If therefore it seems as though Bird has made a bold claim for his own creation, fortunately for the director his filmmaking talents are more than equal to the task described in the film's rhetoric. Indeed, the director of the fine The Iron Giant (1999) and the extraordinary The Incredibles (2004), to date the finest work of American animation thus far this decade (in the opinion of Anderson), has again succeeded in creating a work of admirable visual narration. As with the latter in particular, Bird again adopts a facsimile of his protagonists' point-of-view, viscerally following his minute, fleet-footed hero as he races in and out of the tight spaces for which Bird's medium seems particularly well-suited. However, it is less his action direction capabilities (as advanced as they may be) then his attention to the details of his subjects: to the rats wet hair - this is the film where Pixar has finally overcome its textural limitations, achieving an unforeseen lightness; to the plating of an updated variation on the film's epnoymous dish that truly underscore Bird's artistry. Surely, Ratatouille is a work of total art. It is the rare piece of animation that is not intended primarily to sell toys.

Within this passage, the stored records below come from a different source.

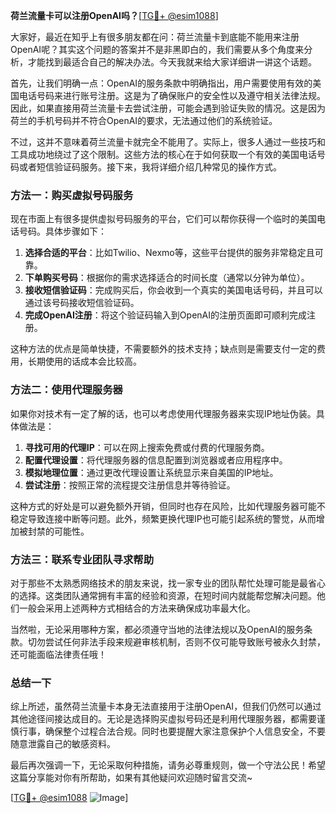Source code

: **荷兰流量卡可以注册OpenAI吗？**[[TG💪+ @esim1088](https://t.me/s/esim1088)]

大家好，最近在知乎上有很多朋友都在问：荷兰流量卡到底能不能用来注册OpenAI呢？其实这个问题的答案并不是非黑即白的，我们需要从多个角度来分析，才能找到最适合自己的解决办法。今天我就来给大家详细讲一讲这个话题。

首先，让我们明确一点：OpenAI的服务条款中明确指出，用户需要使用有效的美国电话号码来进行账号注册。这是为了确保账户的安全性以及遵守相关法律法规。因此，如果直接用荷兰流量卡去尝试注册，可能会遇到验证失败的情况。这是因为荷兰的手机号码并不符合OpenAI的要求，无法通过他们的系统验证。

不过，这并不意味着荷兰流量卡就完全不能用了。实际上，很多人通过一些技巧和工具成功地绕过了这个限制。这些方法的核心在于如何获取一个有效的美国电话号码或者短信验证码服务。接下来，我将详细介绍几种常见的操作方式。

### 方法一：购买虚拟号码服务

现在市面上有很多提供虚拟号码服务的平台，它们可以帮你获得一个临时的美国电话号码。具体步骤如下：

1. **选择合适的平台**：比如Twilio、Nexmo等，这些平台提供的服务非常稳定且可靠。
2. **下单购买号码**：根据你的需求选择适合的时间长度（通常以分钟为单位）。
3. **接收短信验证码**：完成购买后，你会收到一个真实的美国电话号码，并且可以通过该号码接收短信验证码。
4. **完成OpenAI注册**：将这个验证码输入到OpenAI的注册页面即可顺利完成注册。

这种方法的优点是简单快捷，不需要额外的技术支持；缺点则是需要支付一定的费用，长期使用的话成本会比较高。

### 方法二：使用代理服务器

如果你对技术有一定了解的话，也可以考虑使用代理服务器来实现IP地址伪装。具体做法是：

1. **寻找可用的代理IP**：可以在网上搜索免费或付费的代理服务商。
2. **配置代理设置**：将代理服务器的信息配置到浏览器或者应用程序中。
3. **模拟地理位置**：通过更改代理设置让系统显示来自美国的IP地址。
4. **尝试注册**：按照正常的流程提交注册信息并等待验证。

这种方式的好处是可以避免额外开销，但同时也存在风险，比如代理服务器可能不稳定导致连接中断等问题。此外，频繁更换代理IP也可能引起系统的警觉，从而增加被封禁的可能性。

### 方法三：联系专业团队寻求帮助

对于那些不太熟悉网络技术的朋友来说，找一家专业的团队帮忙处理可能是最省心的选择。这类团队通常拥有丰富的经验和资源，在短时间内就能帮您解决问题。他们一般会采用上述两种方式相结合的方法来确保成功率最大化。

当然啦，无论采用哪种方案，都必须遵守当地的法律法规以及OpenAI的服务条款。切勿尝试任何非法手段来规避审核机制，否则不仅可能导致账号被永久封禁，还可能面临法律责任哦！

### 总结一下

综上所述，虽然荷兰流量卡本身无法直接用于注册OpenAI，但我们仍然可以通过其他途径间接达成目的。无论是选择购买虚拟号码还是利用代理服务器，都需要谨慎行事，确保整个过程合法合规。同时也要提醒大家注意保护个人信息安全，不要随意泄露自己的敏感资料。

最后再次强调一下，无论采取何种措施，请务必尊重规则，做一个守法公民！希望这篇分享能对你有所帮助，如果有其他疑问欢迎随时留言交流~ 

[[TG💪+ @esim1088](https://t.me/s/esim1088) ![Image](https://i.postimg.cc/4NQfJmqS/Snipaste-2025-05-13-00-14-12.png)]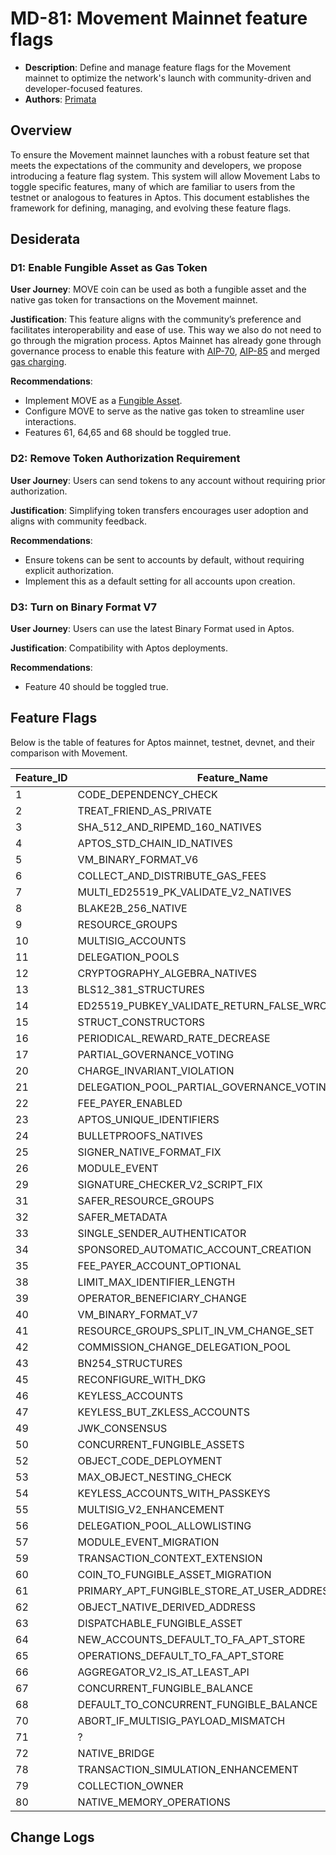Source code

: # MD-81: Movement Mainnet feature flags

- **Description**: Define and manage feature flags for the Movement mainnet to optimize the network's launch with community-driven and developer-focused features.
- **Authors**: [Primata](mailto:primata@movementlabs.xyz)

## Overview

To ensure the Movement mainnet launches with a robust feature set that meets the expectations of the community and developers, we propose introducing a feature flag system. This system will allow Movement Labs to toggle specific features, many of which are familiar to users from the testnet or analogous to features in Aptos. This document establishes the framework for defining, managing, and evolving these feature flags.

## Desiderata

### D1: Enable Fungible Asset as Gas Token

**User Journey**: MOVE coin can be used as both a fungible asset and the native gas token for transactions on the Movement mainnet.

**Justification**: This feature aligns with the community’s preference and facilitates interoperability and ease of use. This way we also do not need to go through the migration process. Aptos Mainnet has already gone through governance process to enable this feature with [AIP-70](https://governance.aptosfoundation.org/proposal/107), [AIP-85](https://github.com/aptos-foundation/AIPs/blob/main/aips/aip-85.md) and merged [gas charging](https://github.com/aptos-labs/aptos-core/pull/13194).

**Recommendations**:

- Implement MOVE as a [Fungible Asset](https://github.com/aptos-labs/aptos-core/blob/main/aptos-move/framework/aptos-framework/sources/fungible_asset.move).
- Configure MOVE to serve as the native gas token to streamline user interactions.
- Features 61, 64,65 and 68 should be toggled true.

### D2: Remove Token Authorization Requirement

**User Journey**: Users can send tokens to any account without requiring prior authorization.

**Justification**: Simplifying token transfers encourages user adoption and aligns with community feedback.

**Recommendations**:

- Ensure tokens can be sent to accounts by default, without requiring explicit authorization.
- Implement this as a default setting for all accounts upon creation.

### D3: Turn on Binary Format V7

**User Journey**: Users can use the latest Binary Format used in Aptos.

**Justification**: Compatibility with Aptos deployments.

**Recommendations**:

- Feature 40 should be toggled true.

## Feature Flags

Below is the table of features for Aptos mainnet, testnet, devnet, and their comparison with Movement.

| Feature\_ID | Feature\_Name                                           | Mainnet\_Status | Testnet\_Status | Devnet\_Status | Movement\_Status | Consider\_Toggling |
| ----------- | ------------------------------------------------------- | --------------- | --------------- | -------------- | ---------------- | ---------------- |
| 1           | CODE\_DEPENDENCY\_CHECK                                 | True            | True            | True           | True             | False            |
| 2           | TREAT\_FRIEND\_AS\_PRIVATE                              | True            | True            | True           | True             | False            |
| 3           | SHA\_512\_AND\_RIPEMD\_160\_NATIVES                     | True            | True            | True           | True             | False            |
| 4           | APTOS\_STD\_CHAIN\_ID\_NATIVES                          | False           | False           | True           | True             | False            |
| 5           | VM\_BINARY\_FORMAT\_V6                                  | True            | True            | True           | True             | False            |
| 6           | COLLECT\_AND\_DISTRIBUTE\_GAS\_FEES                     | False           | False           | False          | False            | False            |
| 7           | MULTI\_ED25519\_PK\_VALIDATE\_V2\_NATIVES               | True            | True            | True           | True             | False            |
| 8           | BLAKE2B\_256\_NATIVE                                    | True            | True            | True           | True             | False            |
| 9           | RESOURCE\_GROUPS                                        | True            | True            | True           | True             | False            |
| 10          | MULTISIG\_ACCOUNTS                                      | True            | True            | True           | True             | False            |
| 11          | DELEGATION\_POOLS                                       | True            | True            | True           | True             | False            |
| 12          | CRYPTOGRAPHY\_ALGEBRA\_NATIVES                          | True            | True            | True           | True             | False            |
| 13          | BLS12\_381\_STRUCTURES                                  | True            | True            | True           | True             | False            |
| 14          | ED25519\_PUBKEY\_VALIDATE\_RETURN\_FALSE\_WRONG\_LENGTH | True            | True            | True           | True             | False            |
| 15          | STRUCT\_CONSTRUCTORS                                    | True            | True            | True           | True             | False            |
| 16          | PERIODICAL\_REWARD\_RATE\_DECREASE                      | True            | True            | False          | False            | False            |
| 17          | PARTIAL\_GOVERNANCE\_VOTING                             | True            | True            | False          | False            | False            |
| 20          | CHARGE\_INVARIANT\_VIOLATION                            | True            | True            | True           | True             | False            |
| 21          | DELEGATION\_POOL\_PARTIAL\_GOVERNANCE\_VOTING           | True            | True            | False          | False            | False            |
| 22          | FEE\_PAYER\_ENABLED                                     | True            | True            | True           | True             | False            |
| 23          | APTOS\_UNIQUE\_IDENTIFIERS                              | True            | True            | True           | True             | False            |
| 24          | BULLETPROOFS\_NATIVES                                   | True            | True            | True           | True             | False            |
| 25          | SIGNER\_NATIVE\_FORMAT\_FIX                             | True            | True            | True           | True             | False            |
| 26          | MODULE\_EVENT                                           | True            | True            | True           | True             | False            |
| 29          | SIGNATURE\_CHECKER\_V2\_SCRIPT\_FIX                     | True            | True            | True           | True             | False            |
| 31          | SAFER\_RESOURCE\_GROUPS                                 | True            | True            | True           | True             | False            |
| 32          | SAFER\_METADATA                                         | True            | True            | True           | True             | False            |
| 33          | SINGLE\_SENDER\_AUTHENTICATOR                           | True            | True            | True           | True             | False            |
| 34          | SPONSORED\_AUTOMATIC\_ACCOUNT\_CREATION                 | True            | True            | True           | True             | False            |
| 35          | FEE\_PAYER\_ACCOUNT\_OPTIONAL                           | True            | True            | True           | True             | False            |
| 38          | LIMIT\_MAX\_IDENTIFIER\_LENGTH                          | True            | True            | True           | True             | False            |
| 39          | OPERATOR\_BENEFICIARY\_CHANGE                           | True            | True            | True           | True             | False            |
| 40          | VM\_BINARY\_FORMAT\_V7                                  | True            | True            | True           | False            | True             |
| 41          | RESOURCE\_GROUPS\_SPLIT\_IN\_VM\_CHANGE\_SET            | True            | True            | True           | True             | False            |
| 42          | COMMISSION\_CHANGE\_DELEGATION\_POOL                    | True            | True            | True           | True             | False            |
| 43          | BN254\_STRUCTURES                                       | True            | True            | True           | True             | False            |
| 45          | RECONFIGURE\_WITH\_DKG                                  | False           | False           | False          | False            | False            |
| 46          | KEYLESS\_ACCOUNTS                                       | True            | True            | True           | True             | False            |
| 47          | KEYLESS\_BUT\_ZKLESS\_ACCOUNTS                          | False           | False           | True           | True             | False            |
| 49          | JWK\_CONSENSUS                                          | True            | True            | True           | True             | False            |
| 50          | CONCURRENT\_FUNGIBLE\_ASSETS                            | True            | True            | True           | True             | False            |
| 52          | OBJECT\_CODE\_DEPLOYMENT                                | True            | True            | True           | True             | False            |
| 53          | MAX\_OBJECT\_NESTING\_CHECK                             | True            | True            | True           | True             | False            |
| 54          | KEYLESS\_ACCOUNTS\_WITH\_PASSKEYS                       | False           | False           | True           | True             | False            |
| 55          | MULTISIG\_V2\_ENHANCEMENT                               | True            | True            | True           | True             | False            |
| 56          | DELEGATION\_POOL\_ALLOWLISTING                          | True            | True            | True           | True             | False            |
| 57          | MODULE\_EVENT\_MIGRATION                                | False           | False           | True           | True             | False            |
| 59          | TRANSACTION\_CONTEXT\_EXTENSION                         | True            | True            | True           | True             | False            |
| 60          | COIN\_TO\_FUNGIBLE\_ASSET\_MIGRATION                    | True            | True            | True           | True             | False            |
| 61          | PRIMARY\_APT\_FUNGIBLE\_STORE\_AT\_USER\_ADDRESS        | False           | False           | False          | False            | True             |
| 62          | OBJECT\_NATIVE\_DERIVED\_ADDRESS                        | True            | True            | True           | True             | False            |
| 63          | DISPATCHABLE\_FUNGIBLE\_ASSET                           | True            | True            | True           | True             | False            |
| 64          | NEW\_ACCOUNTS\_DEFAULT\_TO\_FA\_APT\_STORE              | False           | False           | False          | False            | True             |
| 65          | OPERATIONS\_DEFAULT\_TO\_FA\_APT\_STORE                 | False           | False           | False          | False            | True             |
| 66          | AGGREGATOR\_V2\_IS\_AT\_LEAST\_API                      | True            | True            | True           | True             | False            |
| 67          | CONCURRENT\_FUNGIBLE\_BALANCE                           | True            | True            | True           | True             | False            |
| 68          | DEFAULT\_TO\_CONCURRENT\_FUNGIBLE\_BALANCE              | False           | False           | False          | False            | True             |
| 70          | ABORT\_IF\_MULTISIG\_PAYLOAD\_MISMATCH                  | True            | True            | True           | True             | False            |
| 71          | ?                                                       | True            | True            | True           | False            | False            |
| 72          | NATIVE\_BRIDGE                                          | True            | True            | True           | False            | False            |
| 78          | TRANSACTION\_SIMULATION\_ENHANCEMENT                    | True            | True            | True           | null             | False            |
| 79          | COLLECTION\_OWNER                                       | True            | True            | True           | null             | False            |
| 80          | NATIVE\_MEMORY\_OPERATIONS                              | True            | True            | True           | null             | False            |

## Change Logs

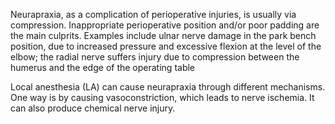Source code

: Neurapraxia, as a complication of perioperative injuries, is usually via compression. Inappropriate perioperative position and/or poor padding are the main culprits. Examples include ulnar nerve damage in the park bench position, due to increased pressure and excessive flexion at the level of the elbow; the radial nerve suffers injury due to compression between the humerus and the edge of the operating table

Local anesthesia (LA) can cause neurapraxia through different mechanisms. One way is by causing vasoconstriction, which leads to nerve ischemia. It can also produce chemical nerve injury.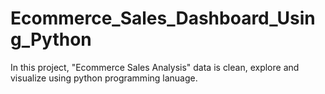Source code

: # Ecommerce_Sales_Dashboard_Using_Python
In this project, "Ecommerce Sales Analysis" data is clean, explore and visualize using python programming lanuage.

Then again, Ratatouille is equally a work of premiere entertainment. In fact, when Ego receives the aforementioned plate, an old favorite transporting him back to the time of his childhood and memories of his mother, Ego drops his notebook and simply savors the dish before him. If Bird is addressing critics directly, he suggests that ultimate justification of Ratatouille like the eponymous plate on the dish, is enjoyment. The first rule is that the food tastes good, and that popular cinema be entertaining. With this baseline necessity, the aesthetic elaborations of each may be made.
As with the director's ode to human excellence The Incredibles, there may be no American filmmaker today as devoted to human greatness as is Bird. The irony, of course, is that Bird remains likewise the leading artist in the cinema's least human incarnation.